» Assigned task
Return each line of the records below that contains the word "assetInfo".

» Data entries
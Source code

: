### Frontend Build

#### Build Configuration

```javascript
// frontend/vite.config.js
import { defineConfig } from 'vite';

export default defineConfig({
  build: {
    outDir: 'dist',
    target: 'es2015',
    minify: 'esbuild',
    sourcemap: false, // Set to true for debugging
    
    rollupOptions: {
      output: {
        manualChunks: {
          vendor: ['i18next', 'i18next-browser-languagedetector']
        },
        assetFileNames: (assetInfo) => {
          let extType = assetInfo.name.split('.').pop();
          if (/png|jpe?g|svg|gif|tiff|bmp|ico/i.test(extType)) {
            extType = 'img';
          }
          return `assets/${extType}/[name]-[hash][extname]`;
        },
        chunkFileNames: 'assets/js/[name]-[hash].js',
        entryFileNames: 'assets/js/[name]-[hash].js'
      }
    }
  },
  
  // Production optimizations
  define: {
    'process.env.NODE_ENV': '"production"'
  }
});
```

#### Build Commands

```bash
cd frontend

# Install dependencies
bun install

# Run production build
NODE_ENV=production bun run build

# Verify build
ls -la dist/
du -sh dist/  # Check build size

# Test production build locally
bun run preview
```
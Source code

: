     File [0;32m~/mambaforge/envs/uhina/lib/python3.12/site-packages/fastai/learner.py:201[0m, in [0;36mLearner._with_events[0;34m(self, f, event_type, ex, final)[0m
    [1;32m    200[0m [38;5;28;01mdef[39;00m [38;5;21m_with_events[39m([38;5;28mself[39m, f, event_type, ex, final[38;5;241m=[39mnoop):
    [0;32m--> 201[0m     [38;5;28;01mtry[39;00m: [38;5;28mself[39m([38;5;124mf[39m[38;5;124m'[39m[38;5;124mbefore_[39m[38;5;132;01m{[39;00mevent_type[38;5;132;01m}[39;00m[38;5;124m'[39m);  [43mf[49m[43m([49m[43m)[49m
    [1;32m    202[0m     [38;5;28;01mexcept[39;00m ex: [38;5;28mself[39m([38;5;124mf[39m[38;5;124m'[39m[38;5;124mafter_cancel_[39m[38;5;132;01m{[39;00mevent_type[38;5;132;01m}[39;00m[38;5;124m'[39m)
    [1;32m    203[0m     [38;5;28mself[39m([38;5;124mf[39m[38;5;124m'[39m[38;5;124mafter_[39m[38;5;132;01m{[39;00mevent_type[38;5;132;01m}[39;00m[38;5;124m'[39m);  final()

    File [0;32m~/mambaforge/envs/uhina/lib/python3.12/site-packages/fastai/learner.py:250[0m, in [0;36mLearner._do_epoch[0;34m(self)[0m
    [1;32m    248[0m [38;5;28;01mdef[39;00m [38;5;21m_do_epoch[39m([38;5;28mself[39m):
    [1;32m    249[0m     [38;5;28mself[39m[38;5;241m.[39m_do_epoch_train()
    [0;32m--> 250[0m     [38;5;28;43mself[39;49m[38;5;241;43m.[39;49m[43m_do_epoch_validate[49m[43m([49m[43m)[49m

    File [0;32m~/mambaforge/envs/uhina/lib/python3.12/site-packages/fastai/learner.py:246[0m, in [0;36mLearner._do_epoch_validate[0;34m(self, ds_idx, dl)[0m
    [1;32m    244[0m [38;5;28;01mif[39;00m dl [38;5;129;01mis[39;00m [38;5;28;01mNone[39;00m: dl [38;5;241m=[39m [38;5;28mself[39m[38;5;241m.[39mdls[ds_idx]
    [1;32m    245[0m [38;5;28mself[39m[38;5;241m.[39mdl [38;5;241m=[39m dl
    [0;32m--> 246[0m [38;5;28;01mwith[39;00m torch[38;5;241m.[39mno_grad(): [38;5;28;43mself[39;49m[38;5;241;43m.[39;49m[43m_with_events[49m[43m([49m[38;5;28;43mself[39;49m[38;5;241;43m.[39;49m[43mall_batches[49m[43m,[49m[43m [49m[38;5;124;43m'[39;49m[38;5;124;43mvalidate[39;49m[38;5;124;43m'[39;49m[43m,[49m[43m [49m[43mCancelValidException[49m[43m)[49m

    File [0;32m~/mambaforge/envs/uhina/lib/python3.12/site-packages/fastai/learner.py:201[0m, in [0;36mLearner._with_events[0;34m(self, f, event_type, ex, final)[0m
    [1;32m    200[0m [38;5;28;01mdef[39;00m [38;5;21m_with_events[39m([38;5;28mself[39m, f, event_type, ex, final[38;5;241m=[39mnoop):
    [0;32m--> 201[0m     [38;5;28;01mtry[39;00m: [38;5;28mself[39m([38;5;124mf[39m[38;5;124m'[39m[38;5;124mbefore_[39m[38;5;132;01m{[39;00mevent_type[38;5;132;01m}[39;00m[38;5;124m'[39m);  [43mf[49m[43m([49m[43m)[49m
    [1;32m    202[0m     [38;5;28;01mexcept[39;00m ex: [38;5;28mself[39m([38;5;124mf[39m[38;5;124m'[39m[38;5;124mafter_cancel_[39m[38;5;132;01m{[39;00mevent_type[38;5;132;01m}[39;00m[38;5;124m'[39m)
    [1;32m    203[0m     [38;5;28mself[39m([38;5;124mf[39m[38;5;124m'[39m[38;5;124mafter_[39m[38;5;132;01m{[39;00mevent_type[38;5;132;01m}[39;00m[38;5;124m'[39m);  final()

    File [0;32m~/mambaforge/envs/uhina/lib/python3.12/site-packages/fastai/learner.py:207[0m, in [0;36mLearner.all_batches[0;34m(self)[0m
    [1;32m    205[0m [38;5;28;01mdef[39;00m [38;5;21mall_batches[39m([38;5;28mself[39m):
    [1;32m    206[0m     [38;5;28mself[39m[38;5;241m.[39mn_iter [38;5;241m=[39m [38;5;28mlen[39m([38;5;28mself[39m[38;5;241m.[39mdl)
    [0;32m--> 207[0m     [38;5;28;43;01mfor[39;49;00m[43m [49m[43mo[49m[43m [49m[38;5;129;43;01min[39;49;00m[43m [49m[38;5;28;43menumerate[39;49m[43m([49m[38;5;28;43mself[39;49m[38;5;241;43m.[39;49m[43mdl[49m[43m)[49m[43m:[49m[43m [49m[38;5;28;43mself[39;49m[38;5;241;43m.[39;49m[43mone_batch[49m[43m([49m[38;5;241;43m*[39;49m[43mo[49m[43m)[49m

» Written answer
        assetFileNames: (assetInfo) => {
          let extType = assetInfo.name.split('.').pop();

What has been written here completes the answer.